== PROBLEM TO WORK ON ==
All lines in the entries below that hold "Detection" make up the answer.

Plain-text document sources
"""

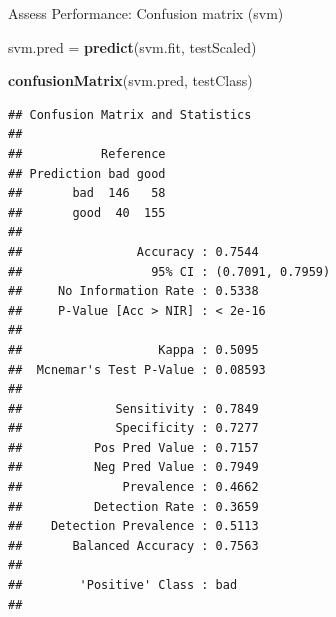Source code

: \documentclass[ignorenonframetext,]{beamer}
\newenvironment{Shaded}{\begin{snugshade}}{\end{snugshade}}
\newcommand{\KeywordTok}[1]{\textcolor[rgb]{0.13,0.29,0.53}{\textbf{#1}}}
\newcommand{\StringTok}[1]{\textcolor[rgb]{0.31,0.60,0.02}{#1}}
\newcommand{\NormalTok}[1]{#1}
\begin{document}
\begin{frame}[fragile]{Assess Performance: Confusion matrix (svm)}

\begin{Shaded}
\begin{Highlighting}[]
\NormalTok{svm.pred =}\StringTok{ }\KeywordTok{predict}\NormalTok{(svm.fit, testScaled)}

\KeywordTok{confusionMatrix}\NormalTok{(svm.pred, testClass)}
\end{Highlighting}
\end{Shaded}

\begin{verbatim}
## Confusion Matrix and Statistics
## 
##           Reference
## Prediction bad good
##       bad  146   58
##       good  40  155
##                                           
##                Accuracy : 0.7544          
##                  95% CI : (0.7091, 0.7959)
##     No Information Rate : 0.5338          
##     P-Value [Acc > NIR] : < 2e-16         
##                                           
##                   Kappa : 0.5095          
##  Mcnemar's Test P-Value : 0.08593         
##                                           
##             Sensitivity : 0.7849          
##             Specificity : 0.7277          
##          Pos Pred Value : 0.7157          
##          Neg Pred Value : 0.7949          
##              Prevalence : 0.4662          
##          Detection Rate : 0.3659          
##    Detection Prevalence : 0.5113          
##       Balanced Accuracy : 0.7563          
##                                           
##        'Positive' Class : bad             
## 
\end{verbatim}

\end{frame}
\end{document}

"""

== TASK ANSWER ==
##          Detection Rate : 0.3659          
##    Detection Prevalence : 0.5113          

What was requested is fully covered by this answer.